As he drove through the dark and deserted streets, he could see the May estate in the distance—lit up against the night. He wondered if Daniel had returned home from his meetings or if it was Keira up there alone. Just then, he glimpsed red taillights through the trees, as if a car was climbing up toward the estate. Someone from Golden Cove? Or had Daniel come into town to attend the gathering at the fire station, and was now driving home to his wife?
No way to tell from here, the rain diminishing even the limited visibility he normally had of the road up to the estate.
The tourism center, he was happy to see, was also shut up. Glenda lived literally behind it, but he swung around anyway to make sure she was safe. She came to the window and waved when his headlights cut across her front window, well used to his patrols by now. Will flashed his headlights at her in a silent response, carried on. He had to check up on a number of others, elderly and vulnerable individuals who might’ve been forgotten in the tidal wave of worry over Miriama.
All of them proved to be snug inside their homes.
As he drove on, he tried not to think of Miriama out in the cold and wet. He was thinking he should go by Mrs.
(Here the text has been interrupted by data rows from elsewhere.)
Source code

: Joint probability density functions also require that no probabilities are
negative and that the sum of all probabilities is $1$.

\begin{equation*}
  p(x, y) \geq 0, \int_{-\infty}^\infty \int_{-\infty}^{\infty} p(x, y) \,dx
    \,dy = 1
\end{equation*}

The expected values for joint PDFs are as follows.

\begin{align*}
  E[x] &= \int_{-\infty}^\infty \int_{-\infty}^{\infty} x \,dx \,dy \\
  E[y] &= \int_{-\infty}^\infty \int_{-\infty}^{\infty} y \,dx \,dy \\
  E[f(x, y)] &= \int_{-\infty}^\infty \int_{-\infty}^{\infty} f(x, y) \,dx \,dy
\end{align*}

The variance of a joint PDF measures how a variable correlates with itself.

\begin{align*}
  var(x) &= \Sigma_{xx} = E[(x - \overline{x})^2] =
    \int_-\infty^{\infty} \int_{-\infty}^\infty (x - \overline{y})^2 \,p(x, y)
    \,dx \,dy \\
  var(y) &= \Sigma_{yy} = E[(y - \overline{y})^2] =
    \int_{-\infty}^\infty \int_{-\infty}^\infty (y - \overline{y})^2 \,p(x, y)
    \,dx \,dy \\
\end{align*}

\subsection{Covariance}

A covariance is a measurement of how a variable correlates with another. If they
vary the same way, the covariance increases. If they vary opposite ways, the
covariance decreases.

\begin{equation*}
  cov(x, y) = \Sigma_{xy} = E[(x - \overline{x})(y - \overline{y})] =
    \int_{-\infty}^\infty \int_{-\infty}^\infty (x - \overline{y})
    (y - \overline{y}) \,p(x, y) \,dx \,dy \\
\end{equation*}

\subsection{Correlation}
Keith’s, too, when he got a call. The signal was patchy, but he recognized Evelyn Triskell’s voice: “. . . Vincent… his car.”
26
“Evelyn, where are you?”
It took him two minutes of conversation through crackling static to work out that Evelyn was somewhere on the road out of town. Telling her to stay put, he did a U-turn and headed that way. A car went past him in the opposite direction around the halfway point, but they passed on the turn and he couldn’t see much of the make and model through the heavy rain. It had been small, though, not a truck or an SUV.
It was another ten minutes later that he caught the blurred rear lights of a car on the side of the road—and it wasn’t Evelyn’s old Mini. It was Vincent’s silver Mercedes, a car the other man usually only drove for short trips and never in this kind of weather.
Bringing his vehicle to a stop beside the crippled sedan and turning on his hazard lights as well as the blue and red flashers atop the roof and in his front grille, Will got out. Vincent’s car had smashed into the ditch, the front crumpled in. Not enough to have crushed the driver, but enough that the car would need a tow. More worried about Vincent than the car, Will blinked the rain out of his eyes and wrenched open the driver’s-side door.
Vincent looked at him, a streak of blood down one side of his forehead and a faint smile on his lips. “This is the last thing you need, isn’t it, Will?”
“Where’s Evelyn?” Will yelled to be heard over the pounding rain that thundered on his head and dripped in rivulets down his face. The extremely low visibility made it difficult to see any markings on the road right in front of him, much less farther down the road; Evelyn’s smaller vehicle could be lying broken ten meters up and he’d never spot it.
“Evelyn?” Vincent stared blankly at him for a second before shaking his head. “I sent her home. She was driving back in after running one of the hunters home, and she saw I’d spun off the road. Insisted on stopping to call you.”
Will knew the chairwoman of the Golden Cove Business Council; a bulldog had nothing on her. “How could you possibly have convinced Evelyn to go home?” At least that explained the car Will had seen heading into town—it had been the size of Evelyn’s compact.
“Wayne.”
Will should’ve thought of that himself—Evelyn’s husband was in a wheelchair as a result of a stroke, and while he had good mobility around the home, he still relied on Evelyn for a lot. He was older than her by fifteen years at least and far more frail.
If Will had realized Evelyn wasn’t home, he’d have checked on Wayne during his patrol. The Triskells lived on his street and he often lent them a hand if they needed physical help with something. Half the time, the request was a thin excuse for Evelyn to attempt to pump Will for scandalous details about her fellow Covers.